Indonesian footballer

Ikhsan Nul Zikrak Batubara (born 8 November 2002) is an Indonesian professional footballer who plays as an attacking midfielder or right winger for Liga 1 club Borneo Samarinda.

==Club career==
===RANS Nusantara===
On 23 April 2021, Zikrak was signed for RANS Nusantara to play in Liga 2 in the 2021–22 season. Zikrak made his first-team debut in a pre-season friendly against Liga 1 club Arema on 6 June 2021, and also scoring for his first team in a 6–2 loss. He made his league debut for RANS Nusantara when he was part of the starting lineup of a 2021 Liga 2 match against Persekat Tegal on 5 October in a 1–2 win. Until the end of the season, he contributed with 9 league appearances, and scored one goal in pre-season friendly match with RANS Nusantara, and also succeeded in bringing his first team to runner-up in Liga 2, and promotion to the highest tier league in Indonesia next season.

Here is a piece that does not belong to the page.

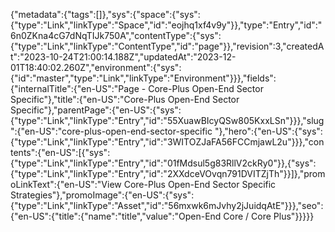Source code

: {"metadata":{"tags":[]},"sys":{"space":{"sys":{"type":"Link","linkType":"Space","id":"eojhq1xf4v9y"}},"type":"Entry","id":"6n0ZKna4cG7dNqTIJk750A","contentType":{"sys":{"type":"Link","linkType":"ContentType","id":"page"}},"revision":3,"createdAt":"2023-10-24T21:00:14.188Z","updatedAt":"2023-12-01T18:40:02.260Z","environment":{"sys":{"id":"master","type":"Link","linkType":"Environment"}}},"fields":{"internalTitle":{"en-US":"Page - Core-Plus Open-End Sector Specific"},"title":{"en-US":"Core-Plus Open-End Sector Specific"},"parentPage":{"en-US":{"sys":{"type":"Link","linkType":"Entry","id":"55XuawBIcyQSw805KxxLSn"}}},"slug":{"en-US":"core-plus-open-end-sector-specific "},"hero":{"en-US":{"sys":{"type":"Link","linkType":"Entry","id":"3WITOZJaFA56FCCmjawL2u"}}},"contents":{"en-US":[{"sys":{"type":"Link","linkType":"Entry","id":"01fMdsul5g83RllV2ckRy0"}},{"sys":{"type":"Link","linkType":"Entry","id":"2XXdceVOvqn791DVITZjTh"}}]},"promoLinkText":{"en-US":"View Core-Plus Open-End Sector Specific Strategies"},"promoImage":{"en-US":{"sys":{"type":"Link","linkType":"Asset","id":"56mxwk6mJvhy2jJuidqAtE"}}},"seo":{"en-US":{"title":{"name":"title","value":"Open-End Core / Core Plus"}}}}}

On 23 July 2022, Zikrak made his Liga 1 debut for the club in a match against PSIS Semarang, coming on as a substitute for Alfin Tuasalamony in the 79th minute. On 16 December 2022, he played full 90 minutes and scored his league goal of the season for the club in a 2–1 win against Bhayangkara.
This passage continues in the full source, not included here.